◆ **TASK TO CARRY OUT**: Using the listing below, print the line containing "Plays Per Hour](/graphs/WMGK.hours.png)", the line containing "### 2. Cloud Data Warehouses", and each line between them, exactly and nothing else. Pictures stay out of the print.

◆ **SUPPLIED DATA**:
┄┄┄┄┄┄┄┄┄┄
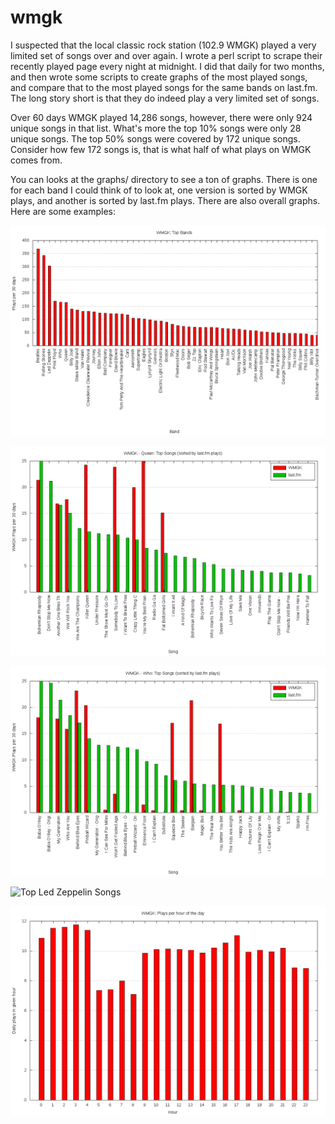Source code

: wmgk
====

I suspected that the local classic rock station (102.9 WMGK) played a very limited set of songs over and over again.  I wrote a perl script to scrape their recently played page every night at midnight.  I did that daily for two months, and then wrote some scripts to create graphs of the most played songs, and compare that to the most played songs for the same bands on last.fm.  The long story short is that they do indeed play a very limited set of songs.

Over 60 days WMGK played 14,286 songs, however, there were only 924 unique songs in that list.  What's more the top 10% songs were only 28 unique songs.  The top 50% songs were covered by 172 unique songs.  Consider how few 172 songs is, that is what half of what plays on WMGK comes from.

You can looks at the graphs/ directory to see a ton of graphs.  There is one for each band I could think of to look at, one version is sorted by WMGK plays, and another is sorted by last.fm plays.  There are also overall graphs.  Here are some examples:

![Top Bands](/graphs/WMGK.topbands.png)

![Top Queen Songs](/graphs/WMGK.Queen.topsongs.png)

![Top Who Songs](/graphs/WMGK.Who.topsongs.png)

![Top Led Zeppelin Songs](/graphs/WMGK.Led%2CZeppelin.topsongs2.png)

![WMGK Plays Per Hour](/graphs/WMGK.hours.png)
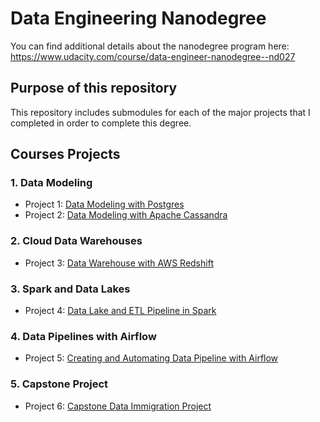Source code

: # Data Engineering Nanodegree

You can find additional details about the nanodegree program here: https://www.udacity.com/course/data-engineer-nanodegree--nd027

## Purpose of this repository
This repository includes submodules for each of the major projects that I completed in order to complete this degree.



## Courses Projects

### 1. Data Modeling

 - Project 1: [Data Modeling with Postgres](https://github.com/mludden55/data-engineering-nanodegree/tree/master/Project1-data-modeling-postgres)
 - Project 2: [Data Modeling with Apache Cassandra](https://github.com/mludden55/data-engineering-nanodegree/tree/master/Project2-data-modeling-apache-cassandra)
 
### 2. Cloud Data Warehouses
 
 - Project 3: [Data Warehouse with AWS Redshift](https://github.com/mludden55/data-engineering-nanodegree/tree/master/Project3-data-warehouse)
 
### 3. Spark and Data Lakes
 
 - Project 4: [Data Lake and ETL Pipeline in Spark](https://github.com/mludden55/data-engineering-nanodegree/tree/master/Project4-data-lake)
 
### 4. Data Pipelines with Airflow
 
 - Project 5: [Creating and Automating Data Pipeline with Airflow](https://github.com/mludden55/data-engineering-nanodegree/tree/master/Project5-data-pipelines-airflow)
  
### 5. Capstone Project

 - Project 6: [Capstone Data Immigration Project](https://github.com/mludden55/data-engineering-nanodegree/tree/master/Project6-capstone-project)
┄┄┄┄┄┄┄┄┄┄
◆ **RESULT OF THIS EXERCISE**:
![WMGK Plays Per Hour](/graphs/WMGK.hours.png)
Source code

: # Data Engineering Nanodegree

You can find additional details about the nanodegree program here: https://www.udacity.com/course/data-engineer-nanodegree--nd027

## Purpose of this repository
This repository includes submodules for each of the major projects that I completed in order to complete this degree.



## Courses Projects

### 1. Data Modeling

 - Project 1: [Data Modeling with Postgres](https://github.com/mludden55/data-engineering-nanodegree/tree/master/Project1-data-modeling-postgres)
 - Project 2: [Data Modeling with Apache Cassandra](https://github.com/mludden55/data-engineering-nanodegree/tree/master/Project2-data-modeling-apache-cassandra)
 
### 2. Cloud Data Warehouses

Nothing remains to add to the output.